Ingredients for กล้วยทอด

  • 4 medium ripe but firm bananas (preferably saba, plantain, or ripe firm Cavendish)
  • 3/4 cup (95 g) all-purpose flour
  • 1/4 cup (30 g) rice flour (optional — for extra crispiness)
  • 2 tablespoons granulated sugar
  • 1/4 teaspoon salt
  • 1/2 teaspoon baking powder
  • 1/2 cup (120 ml) coconut milk or regular milk
  • 1 large egg
  • 1/2 teaspoon vanilla extract (optional)
  • Vegetable oil or canola oil for deep frying (about 2–3 cups depending on pan)
  • Powdered sugar or palm sugar syrup for serving (optional)
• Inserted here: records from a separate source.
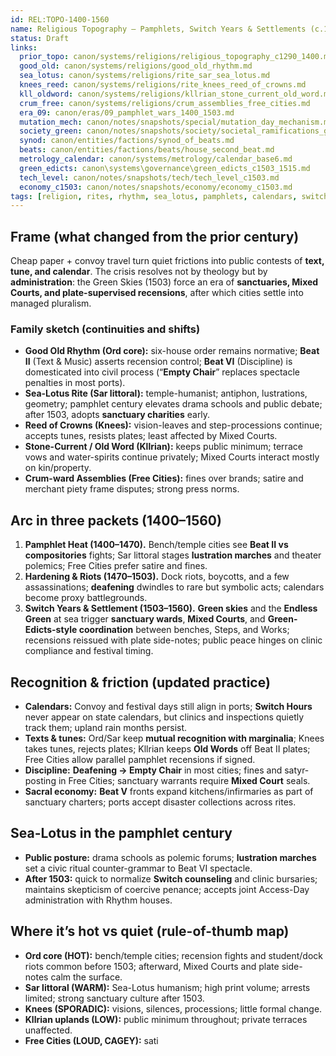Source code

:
```yaml
---
id: REL:TOPO-1400-1560
name: Religious Topography — Pamphlets, Switch Years & Settlements (c.1400–1560 AO)
status: Draft
links:
  prior_topo: canon/systems/religions/religious_topography_c1290_1400.md
  good_old: canon/systems/religions/good_old_rhythm.md
  sea_lotus: canon/systems/religions/rite_sar_sea_lotus.md
  knees_reed: canon/systems/religions/rite_knees_reed_of_crowns.md
  kll_oldword: canon/systems/religions/kllrian_stone_current_old_word.md
  crum_free: canon/systems/religions/crum_assemblies_free_cities.md
  era_09: canon/eras/09_pamphlet_wars_1400_1503.md
  mutation_mech: canon/notes/snapshots/special/mutation_day_mechanism.md
  society_green: canon/notes/snapshots/society/societal_ramifications_green_skies_c1503_1530.md
  synod: canon/entities/factions/synod_of_beats.md
  beats: canon/entities/factions/beats/house_second_beat.md
  metrology_calendar: canon/systems/metrology/calendar_base6.md
  green_edicts: canon\systems\governance\green_edicts_c1503_1515.md
  tech_level: canon/notes/snapshots/tech/tech_level_c1503.md
  economy_c1503: canon/notes/snapshots/economy/economy_c1503.md
tags: [religion, rites, rhythm, sea_lotus, pamphlets, calendars, switch_hours, sanctuaries, mixed_courts]
---
```


## Frame (what changed from the prior century)
Cheap paper + convoy travel turn quiet frictions into public contests of **text, tune, and calendar**. The crisis resolves not by theology but by **administration**: the Green Skies (1503) force an era of **sanctuaries, Mixed Courts, and plate-supervised recensions**, after which cities settle into managed pluralism.

### Family sketch (continuities and shifts)
- **Good Old Rhythm (Ord core):** six-house order remains normative; **Beat II** (Text & Music) asserts recension control; **Beat VI** (Discipline) is domesticated into civil process (“**Empty Chair**” replaces spectacle penalties in most ports).  
- **Sea-Lotus Rite (Sar littoral):** temple-humanist; antiphon, lustrations, geometry; pamphlet century elevates drama schools and public debate; after 1503, adopts **sanctuary charities** early.  
- **Reed of Crowns (Knees):** vision-leaves and step-processions continue; accepts tunes, resists plates; least affected by Mixed Courts.  
- **Stone-Current / Old Word (Kllrian):** keeps public minimum; terrace vows and water-spirits continue privately; Mixed Courts interact mostly on kin/property.  
- **Crum-ward Assemblies (Free Cities):** fines over brands; satire and merchant piety frame disputes; strong press norms.

## Arc in three packets (1400–1560)
1) **Pamphlet Heat (1400–1470).** Bench/temple cities see **Beat II vs compositories** fights; Sar littoral stages **lustration marches** and theater polemics; Free Cities prefer satire and fines.  
2) **Hardening & Riots (1470–1503).** Dock riots, boycotts, and a few assassinations; **deafening** dwindles to rare but symbolic acts; calendars become proxy battlegrounds.  
3) **Switch Years & Settlement (1503–1560).** **Green skies** and the **Endless Green** at sea trigger **sanctuary wards**, **Mixed Courts**, and **Green-Edicts-style coordination** between benches, Steps, and Works; recensions reissued with plate side-notes; public peace hinges on clinic compliance and festival timing.

## Recognition & friction (updated practice)
- **Calendars:** Convoy and festival days still align in ports; **Switch Hours** never appear on state calendars, but clinics and inspections quietly track them; upland rain months persist.  
- **Texts & tunes:** Ord/Sar keep **mutual recognition with marginalia**; Knees takes tunes, rejects plates; Kllrian keeps **Old Words** off Beat II plates; Free Cities allow parallel pamphlet recensions if signed.  
- **Discipline:** **Deafening → Empty Chair** in most cities; fines and satyr-posting in Free Cities; sanctuary warrants require **Mixed Court** seals.  
- **Sacral economy:** **Beat V** fronts expand kitchens/infirmaries as part of sanctuary charters; ports accept disaster collections across rites.

## Sea-Lotus in the pamphlet century
- **Public posture:** drama schools as polemic forums; **lustration marches** set a civic ritual counter-grammar to Beat VI spectacle.  
- **After 1503:** quick to normalize **Switch counseling** and clinic bursaries; maintains skepticism of coercive penance; accepts joint Access-Day administration with Rhythm houses.

## Where it’s hot vs quiet (rule-of-thumb map)
- **Ord core (HOT):** bench/temple cities; recension fights and student/dock riots common before 1503; afterward, Mixed Courts and plate side-notes calm the surface.  
- **Sar littoral (WARM):** Sea-Lotus humanism; high print volume; arrests limited; strong sanctuary culture after 1503.  
- **Knees (SPORADIC):** visions, silences, processions; little formal change.  
- **Kllrian uplands (LOW):** public minimum throughout; private terraces unaffected.  
- **Free Cities (LOUD, CAGEY):** sati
Instructions to Make กล้วยทอด

  1. Prepare the bananas: Peel the bananas and cut them in half crosswise. For larger bananas, cut each half into long strips or thirds. Pat dry with a paper towel to remove excess moisture.
  2. Make the batter: In a mixing bowl, whisk together the all-purpose flour, rice flour, sugar, salt, and baking powder. In a separate small bowl, beat the egg and mix with coconut milk (or milk) and vanilla if using. Pour the wet mixture into the dry ingredients and stir until you have a smooth, thick batter. It should coat the back of a spoon — add a tablespoon of milk if too thick.
  3. Heat the oil: Pour oil into a deep frying pan or pot to a depth of about 1.5–2 inches (3–5 cm). Heat the oil over medium heat until it reaches about 170–180°C (340–355°F). If you don’t have a thermometer, test by dropping a small bit of batter — it should sizzle and rise slowly without browning instantly.
  4. Coat the bananas: Using tongs or a fork, dip a banana piece into the batter, turning to coat evenly. Let excess batter drip back into the bowl.
  5. Fry in batches: Carefully place the coated banana pieces into the hot oil, 3–4 pieces at a time depending on pan size. Avoid overcrowding, which lowers the oil temperature. Fry for about 2–3 minutes per side, turning once, until golden brown and crisp.
  6. Drain and rest: Use a slotted spoon to transfer the fried กล้วยทอด to a wire rack or paper towels to drain excess oil. For extra crispness, let them rest for a minute on a rack rather than stacking.
  7. Serve warm: Sprinkle with powdered sugar, drizzle with palm sugar syrup, or serve plain. กล้วยทอด is best enjoyed hot or warm for the contrast of crisp batter and soft banana center.

Cooking Tips for Perfect กล้วยทอด

  • Choose the right banana: Use ripe but still slightly firm bananas. Overripe bananas become mushy and can break apart during frying.
  • Rice flour trick: Adding some rice flour creates a lighter, crispier crust. If you don’t have rice flour, extra all-purpose flour works too.
  • Maintain oil temperature: Keep oil between 170–180°C (340–355°F). Too hot will burn the outside before the banana warms through; too cool will make the batter absorb oil and become greasy.
  • Fry in small batches: This helps maintain oil temperature and ensures even browning for every piece.
  • Drain properly: Use a wire rack when possible so steam doesn’t make the underside soggy. Paper towels are fine if a rack isn’t available.
  • Variations: Try adding a pinch of cinnamon or cardamom to the batter, or use shredded coconut in the batter for extra texture.
  • Make ahead note: You can prepare the batter ahead but fry just before serving for best texture. Reheat briefly in a hot oven (200°C / 400°F) for a few minutes to restore crispness if needed.

Nutritional Information for กล้วยทอด

Below are approximate nutritional values per serving (about 3 pieces, depending on size). Values vary based on banana size, batter thickness, and oil absorption.

  • Calories: ~260–340 kcal
  • Total fat: ~12–18 g (saturated fat: ~4–7 g)
  • Carbohydrates: ~35–45 g (sugars: ~10–18 g)
  • Protein: ~3–5 g
  • Fiber: ~2–3 g
  • Sodium: ~150–300 mg

Tip: Using less sugar in the batter, shallow-frying instead of deep-frying, or draining oil thoroughly can reduce calories and fat. Coconut milk increases richness and saturated fat; swap to low-fat milk to lighten the recipe.

Conclusion: Enjoy Homemade กล้วยทอด

Making กล้วยทอด at home is an easy and rewarding way to enjoy a classic Thai street-food snack. With simple ingredients and a bit of practice on oil temperature and batter consistency, you can achieve a crunchy, golden exterior and sweet, tender banana inside. Try this recipe for an afternoon treat, a party snack, or a cozy dessert — and enjoy the comforting taste of กล้วยทอด right from your kitchen.